Doormat
"You can't lay down like a doormat and get mad when someone steps on you." Said the person who made me lay down like a doormat to survive.
My mom had many of these sayings, always delivered the same way, never out of love. She didn't want me to stop being a pushover, she wanted me to stop being angry about it. She wasn't encouraging me to stand up for myself more she wanted me to do it in silence.

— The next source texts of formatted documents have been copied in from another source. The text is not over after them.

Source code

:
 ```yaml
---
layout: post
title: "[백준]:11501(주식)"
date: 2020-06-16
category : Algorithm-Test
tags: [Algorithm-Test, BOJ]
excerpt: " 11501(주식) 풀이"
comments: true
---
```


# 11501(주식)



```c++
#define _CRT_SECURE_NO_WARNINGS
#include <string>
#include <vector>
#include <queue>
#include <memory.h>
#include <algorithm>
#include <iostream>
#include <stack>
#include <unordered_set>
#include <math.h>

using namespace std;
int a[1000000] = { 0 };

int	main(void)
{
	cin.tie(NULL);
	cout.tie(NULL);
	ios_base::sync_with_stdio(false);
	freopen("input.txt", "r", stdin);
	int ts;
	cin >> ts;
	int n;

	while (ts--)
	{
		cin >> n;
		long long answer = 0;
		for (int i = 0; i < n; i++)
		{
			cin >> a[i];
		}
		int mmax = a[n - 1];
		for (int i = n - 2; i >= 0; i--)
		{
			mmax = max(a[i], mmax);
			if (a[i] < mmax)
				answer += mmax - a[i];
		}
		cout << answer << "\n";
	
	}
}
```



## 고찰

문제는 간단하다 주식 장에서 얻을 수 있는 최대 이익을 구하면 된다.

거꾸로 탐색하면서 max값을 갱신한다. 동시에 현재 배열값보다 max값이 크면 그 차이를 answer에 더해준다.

As a kid I got what I needed by being useful, the world's most convenient doormat. My mother taught me that the only way to get what you needed was a very transactional one, where I provide a service and I get what I need in return and the market was very unstable. The same item may double in price for no obvious reason, where doing chores might have been enough before, today may involve that plus emotional support and 3 or 4 insults without rebuff. I remember even as a tiny kid my mom ripping at my hair every morning like it owed her money, rats nest, rats nest. I learned so eary how to bargain for care, getting ready for preschool and emotional manipulation at the same time. Learning how to tie my shoes and also convince someone to tuck me in.
And the thing is, if you understand, you already know this. You may be nodding along, or feeling the pressure behind your eyes build with memory. It's so funny they always use the same playbook, we can match up our lives like offset maps.
Yestwrday, I reset the repeated narrative. No longer ignoring or taking it on the chin. As a full blown adult I finally was able to stop her. She said that you couldn't be mad when you're doormat.
"Yes you can. Because they decided to step on you when they can just go around."
Not that it swayed or changed her, she was already on autopilot. But I did. I changed.